Isabelle Mandraud
Exilée depuis le mois de mars, Daria Serenko anime un mouvement de résistance très engagé et opposé, à l’intérieur comme à l’extérieur du pays, au régime de Vladimir Poutine.
Le mouvement est né dans la clandestinité, le 25 février, au lendemain de l’entrée des troupes russes sur le territoire ukrainien, mais comme le précise aussitôt sa cofondatrice, Daria Serenko, « nous ne partions pas de zéro ». Résistance féministe antiguerre (Feministskoïe antivoïennoïe soprotivlenié, FAS) réunit 45 organisations qui existaient déjà dans différents secteurs, auxquelles s’ajoutent des dizaines de militantes anonymes dans soixante villes en Russie, sans compter celles qui ont dû s’exiler. Un réseau de plus en plus déterminé à agir et à se faire entendre.

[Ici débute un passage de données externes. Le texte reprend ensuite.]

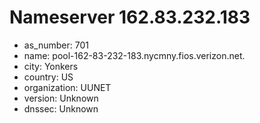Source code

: # Nameserver 162.83.232.183

* as_number: 701
* name: pool-162-83-232-183.nycmny.fios.verizon.net.
* city: Yonkers
* country: US
* organization: UUNET
* version: Unknown
* dnssec: Unknown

Cheveux courts asymétriques, regard direct, Daria Serenko, de passage à Paris début octobre, est catégorique : la violence en Ukraine alimente les violences domestiques, et vice versa. « La guerre et les droits des femmes sont étroitement liés,explique-t-elle, car d’un côté, les hommes, qui vont revenir avec leurs traumatismes, constituent un véritable danger pour elles. De l’autre, ceux qui commettent les pires crimes [sur le champ de bataille] sont souvent les mêmes qui se montrent les plus brutaux chez eux. » La militante de 29 ans, l’une des rares figures publiques du mouvement, n’oublie pas de citer la première des violences, celle du pouvoir. « Vladimir Poutine est la représentation la plus stupide de la masculinité russe, dit-elle. Il sert, hélas, de modèle à une partie des hommes russes, mais il ne nous représente pas. On en rigole, même si c’est difficile de se marrer dans une dictature. »

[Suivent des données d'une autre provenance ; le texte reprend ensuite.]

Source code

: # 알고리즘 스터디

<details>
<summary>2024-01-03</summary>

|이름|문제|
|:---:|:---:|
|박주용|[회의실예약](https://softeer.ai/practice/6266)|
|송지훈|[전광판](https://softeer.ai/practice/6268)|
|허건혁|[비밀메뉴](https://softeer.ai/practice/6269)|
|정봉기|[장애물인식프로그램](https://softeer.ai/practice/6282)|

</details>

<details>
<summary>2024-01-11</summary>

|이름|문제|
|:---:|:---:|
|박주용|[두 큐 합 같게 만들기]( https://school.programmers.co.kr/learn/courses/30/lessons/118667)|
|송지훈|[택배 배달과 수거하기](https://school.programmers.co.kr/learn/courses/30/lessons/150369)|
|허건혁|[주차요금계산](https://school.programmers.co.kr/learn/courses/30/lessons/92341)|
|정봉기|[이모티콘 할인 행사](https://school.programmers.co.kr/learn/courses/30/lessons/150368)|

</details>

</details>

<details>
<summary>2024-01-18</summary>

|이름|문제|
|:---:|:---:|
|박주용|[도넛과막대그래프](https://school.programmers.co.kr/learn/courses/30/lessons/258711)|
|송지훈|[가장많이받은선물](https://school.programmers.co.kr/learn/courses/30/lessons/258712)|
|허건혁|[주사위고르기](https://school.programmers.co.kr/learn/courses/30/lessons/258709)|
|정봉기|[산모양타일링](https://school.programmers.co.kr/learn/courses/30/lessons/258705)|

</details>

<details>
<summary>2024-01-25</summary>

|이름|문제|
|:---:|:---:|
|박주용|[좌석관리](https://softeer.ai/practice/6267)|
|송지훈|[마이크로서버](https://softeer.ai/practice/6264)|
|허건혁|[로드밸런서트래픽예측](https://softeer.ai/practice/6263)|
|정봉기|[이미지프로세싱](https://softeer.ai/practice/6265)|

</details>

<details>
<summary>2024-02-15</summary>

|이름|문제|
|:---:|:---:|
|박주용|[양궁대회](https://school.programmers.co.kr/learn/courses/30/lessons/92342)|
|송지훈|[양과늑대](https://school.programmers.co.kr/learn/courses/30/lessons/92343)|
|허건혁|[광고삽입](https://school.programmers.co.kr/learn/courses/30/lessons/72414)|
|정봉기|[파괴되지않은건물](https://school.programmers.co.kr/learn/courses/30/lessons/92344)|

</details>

Poétesse, enseignante de littérature « virée de partout », la jeune femme est partie de Russie pour se réfugier en Géorgie deux semaines après la création de FAS et un dernier séjour en prison, du 7 au 23 février, juste avant le début de la guerre. Poursuivie pour « extrémisme » – la présence du logo de la Fondation de lutte contre la corruption de l’opposant Alexeï Navalny sur son compte Instagram a suffi –, elle est alors interpellée en même temps que son amie Maria Alekhina, membre du groupe punk féministe Pussy Riot. Placée en résidence surveillée, cette dernière parviendra à s’enfuir en avril, déguisée en livreuse de repas.
« Le temps de la résistance pacifique est révolu »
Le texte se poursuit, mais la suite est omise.